Friday, January 13, 2012

Excellent plugin to view Firefox browsing trail as a hierarchical tree

I found a great plugin (add-on) for Firefox called "Tree Style Tab" that does an awesome job of organizing your open browser tabs in a hierarchical fashion that keeps track of nesting and the order in which you followed a trail while you chase down pages and information. It allows me to see the history of how I chased links and opened more tabs to go deeper down a search tree while researching some particular item. It gives an indication of the browser path or trail that you followed to get to a particular page in a tree hierarchy. It's similar to what I would call a "browser history tree" but is really about your current windows and tabs more than history.

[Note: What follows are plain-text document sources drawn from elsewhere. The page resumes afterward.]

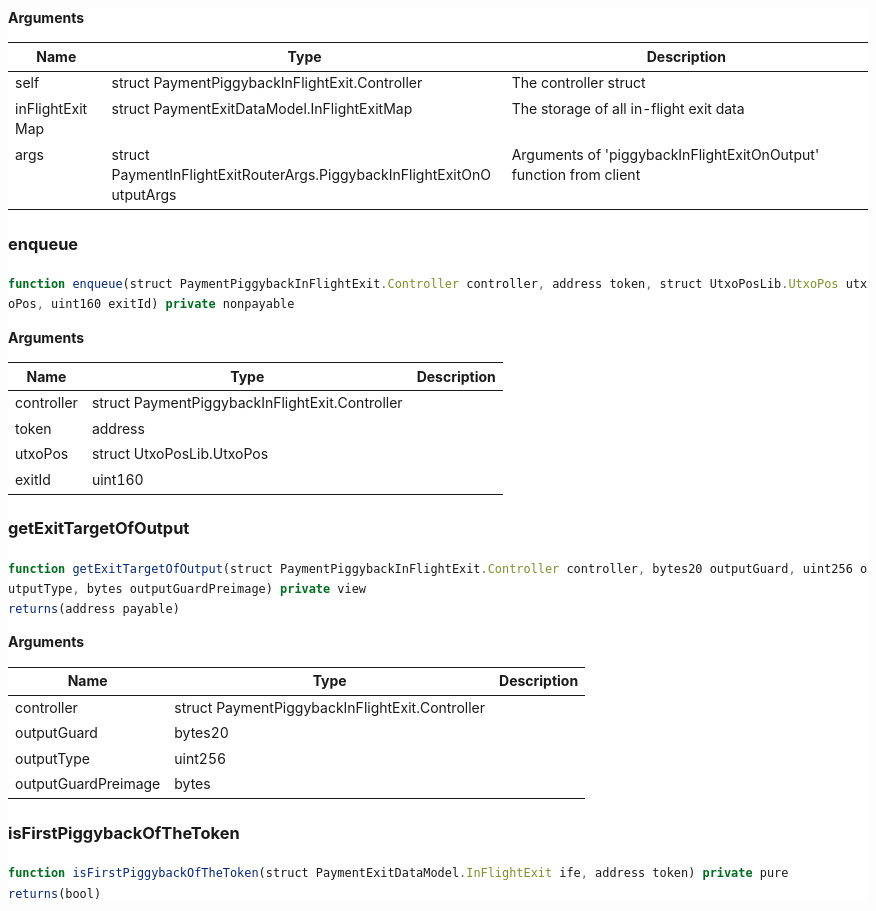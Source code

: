 **Arguments**

| Name        | Type           | Description  |
| ------------- |------------- | -----|
| self | struct PaymentPiggybackInFlightExit.Controller | The controller struct | 
| inFlightExitMap | struct PaymentExitDataModel.InFlightExitMap | The storage of all in-flight exit data | 
| args | struct PaymentInFlightExitRouterArgs.PiggybackInFlightExitOnOutputArgs | Arguments of 'piggybackInFlightExitOnOutput' function from client | 

### enqueue

```js
function enqueue(struct PaymentPiggybackInFlightExit.Controller controller, address token, struct UtxoPosLib.UtxoPos utxoPos, uint160 exitId) private nonpayable
```

**Arguments**

| Name        | Type           | Description  |
| ------------- |------------- | -----|
| controller | struct PaymentPiggybackInFlightExit.Controller |  | 
| token | address |  | 
| utxoPos | struct UtxoPosLib.UtxoPos |  | 
| exitId | uint160 |  | 

### getExitTargetOfOutput

```js
function getExitTargetOfOutput(struct PaymentPiggybackInFlightExit.Controller controller, bytes20 outputGuard, uint256 outputType, bytes outputGuardPreimage) private view
returns(address payable)
```

**Arguments**

| Name        | Type           | Description  |
| ------------- |------------- | -----|
| controller | struct PaymentPiggybackInFlightExit.Controller |  | 
| outputGuard | bytes20 |  | 
| outputType | uint256 |  | 
| outputGuardPreimage | bytes |  | 

### isFirstPiggybackOfTheToken

```js
function isFirstPiggybackOfTheToken(struct PaymentExitDataModel.InFlightExit ife, address token) private pure
returns(bool)
```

Firefox Tree Style Tab Add-In


My problem: I use browser tabs. A lot. Meaning: it is not uncommon for me to have 50-100 of them open in 10-12 different windows at any given time. I usually know it's time to restart Firefox when it starts bumping up against the 2GB memory limit of a 32 bit process and I get 0.5 second delays when I type key strokes as it trundles through 2 GB of RAM trying to figure out what to do. Call it ADD, or whatever, but I use lots of browser tabs.

A typical use case for me is to chase down a technical solution to some problem I'm working on. It usually involves scouring Google and following trails of links looking for relevant information. One of the big drivers for having sooo many tabs is that I lose the ones I actually want to bookmark or otherwise make note of get lost among the other ones. I often want to go back up the tree a few pages to chase down the next set of potentially relevant links. Soon, I end up with so many horizontal tabs and windows that I can't keep track of ones that are actually useful as I assemble various pieces of the technical solution. The Tree Style Tab plugin allows me to get back up to the Google (or other) search that spawned my most recent train of thought. A similar case happens if I'm shopping for some technical item (e.g. a new PC) and need to do research around prices, specifications, etc. etc.

Awesome tool. I highly recommend it. I think it should be a standard feature of all browsers. Now, I just wish they had a version for Chrome, as well.